The use of hemp (Cannabis sativa L.) essential oil (EO) has shown a significant increase in interest and use during recent years. In this work, a new and simple reversed-phase HPLC with photodiode-array (PDA) detector method has been developed and optimized for the detection and quantification of cannabidiolic acid (CBDA), cannabidiol (CBD), cannabinol (CBN), Δ9-tetrahydrocannabinol (Δ9-THC), and Δ9-tetrahydrocannabinolic acid (THCA). The cannabinoids were extracted from the EO by partition with n-hexane and water, followed by sonication, evaporation to dryness under nitrogen, and reconstitution with methanol:chloroform (9:1, v/v) before HPLC-PDA analysis.

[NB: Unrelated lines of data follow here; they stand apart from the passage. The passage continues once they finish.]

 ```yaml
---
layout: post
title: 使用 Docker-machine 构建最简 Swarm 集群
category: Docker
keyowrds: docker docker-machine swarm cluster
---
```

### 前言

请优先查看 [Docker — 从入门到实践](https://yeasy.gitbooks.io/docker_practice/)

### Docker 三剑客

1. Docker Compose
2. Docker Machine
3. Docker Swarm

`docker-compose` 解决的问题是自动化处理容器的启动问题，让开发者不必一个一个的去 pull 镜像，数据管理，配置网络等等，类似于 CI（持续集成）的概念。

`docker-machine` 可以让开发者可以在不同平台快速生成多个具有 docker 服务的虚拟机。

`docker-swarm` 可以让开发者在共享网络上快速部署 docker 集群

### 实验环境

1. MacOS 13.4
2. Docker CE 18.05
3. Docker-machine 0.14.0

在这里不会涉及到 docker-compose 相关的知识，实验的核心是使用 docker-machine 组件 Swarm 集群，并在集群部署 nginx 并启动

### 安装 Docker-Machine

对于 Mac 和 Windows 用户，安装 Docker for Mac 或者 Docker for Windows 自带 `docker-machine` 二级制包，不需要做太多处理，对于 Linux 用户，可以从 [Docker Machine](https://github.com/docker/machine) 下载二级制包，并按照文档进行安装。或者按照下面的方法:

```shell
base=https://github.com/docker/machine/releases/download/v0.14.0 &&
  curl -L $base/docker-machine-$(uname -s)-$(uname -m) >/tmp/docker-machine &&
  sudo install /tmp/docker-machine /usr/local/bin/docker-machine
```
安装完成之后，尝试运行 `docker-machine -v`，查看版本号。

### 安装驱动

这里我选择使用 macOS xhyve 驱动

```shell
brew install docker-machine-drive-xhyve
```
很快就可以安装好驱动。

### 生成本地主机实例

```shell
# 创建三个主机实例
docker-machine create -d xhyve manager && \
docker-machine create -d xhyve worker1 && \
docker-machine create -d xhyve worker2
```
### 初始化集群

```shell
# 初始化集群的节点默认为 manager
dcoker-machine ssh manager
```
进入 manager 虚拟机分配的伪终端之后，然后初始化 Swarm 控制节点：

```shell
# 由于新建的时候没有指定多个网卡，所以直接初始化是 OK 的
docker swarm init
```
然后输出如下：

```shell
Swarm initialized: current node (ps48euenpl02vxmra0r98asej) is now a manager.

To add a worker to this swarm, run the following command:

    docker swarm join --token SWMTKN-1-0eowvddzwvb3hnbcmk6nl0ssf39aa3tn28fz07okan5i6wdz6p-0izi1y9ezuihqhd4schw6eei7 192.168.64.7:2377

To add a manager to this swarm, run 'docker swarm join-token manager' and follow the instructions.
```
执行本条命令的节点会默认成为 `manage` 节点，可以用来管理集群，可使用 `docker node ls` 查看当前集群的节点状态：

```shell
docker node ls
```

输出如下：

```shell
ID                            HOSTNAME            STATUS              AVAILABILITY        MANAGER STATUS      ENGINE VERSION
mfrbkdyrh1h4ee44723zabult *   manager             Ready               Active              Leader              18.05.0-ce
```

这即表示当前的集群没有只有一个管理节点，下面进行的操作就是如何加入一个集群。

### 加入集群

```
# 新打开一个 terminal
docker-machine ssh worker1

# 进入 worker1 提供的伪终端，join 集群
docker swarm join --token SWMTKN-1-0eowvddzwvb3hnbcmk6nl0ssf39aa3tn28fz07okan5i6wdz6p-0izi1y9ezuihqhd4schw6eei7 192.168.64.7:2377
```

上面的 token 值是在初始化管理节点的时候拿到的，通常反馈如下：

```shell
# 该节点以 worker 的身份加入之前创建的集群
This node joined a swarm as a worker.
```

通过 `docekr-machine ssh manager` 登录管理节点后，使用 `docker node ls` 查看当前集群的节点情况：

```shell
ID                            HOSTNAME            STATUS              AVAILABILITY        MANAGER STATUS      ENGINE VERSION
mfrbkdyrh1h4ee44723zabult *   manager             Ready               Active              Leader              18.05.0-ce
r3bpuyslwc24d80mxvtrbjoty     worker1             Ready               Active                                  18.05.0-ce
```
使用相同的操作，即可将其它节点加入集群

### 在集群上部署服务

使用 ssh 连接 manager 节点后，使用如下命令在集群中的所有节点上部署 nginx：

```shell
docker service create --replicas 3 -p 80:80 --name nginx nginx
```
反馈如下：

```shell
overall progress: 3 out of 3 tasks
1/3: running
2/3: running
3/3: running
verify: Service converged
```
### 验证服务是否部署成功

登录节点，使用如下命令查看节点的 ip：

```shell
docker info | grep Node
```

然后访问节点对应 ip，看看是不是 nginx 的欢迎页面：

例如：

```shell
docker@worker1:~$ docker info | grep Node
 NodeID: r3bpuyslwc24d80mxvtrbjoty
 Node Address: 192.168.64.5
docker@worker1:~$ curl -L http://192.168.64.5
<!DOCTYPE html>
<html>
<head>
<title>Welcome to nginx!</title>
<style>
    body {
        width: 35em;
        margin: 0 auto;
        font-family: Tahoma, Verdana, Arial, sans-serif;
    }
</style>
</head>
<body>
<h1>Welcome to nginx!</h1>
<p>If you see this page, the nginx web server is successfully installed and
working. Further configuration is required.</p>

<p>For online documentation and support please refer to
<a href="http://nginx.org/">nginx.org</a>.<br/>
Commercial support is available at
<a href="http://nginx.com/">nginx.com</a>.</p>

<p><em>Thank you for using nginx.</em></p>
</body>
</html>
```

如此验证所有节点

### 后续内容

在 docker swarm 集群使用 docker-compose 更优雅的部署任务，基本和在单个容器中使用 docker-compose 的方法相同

The method shows good selectivity and robustness, linearity in the range 0.5–100 mg L−1 with R2 higher than 0.999 for all cannabinoids analyzed, LOD of 0.11–0.16 mg L−1, and LOQ of 0.35–0.48 mg L−1. The recovery was between 78 and 100% and the intra-day and intermediate precision, expressed as relative standard deviation (RSD), was < 4% and 4–10%, respectively.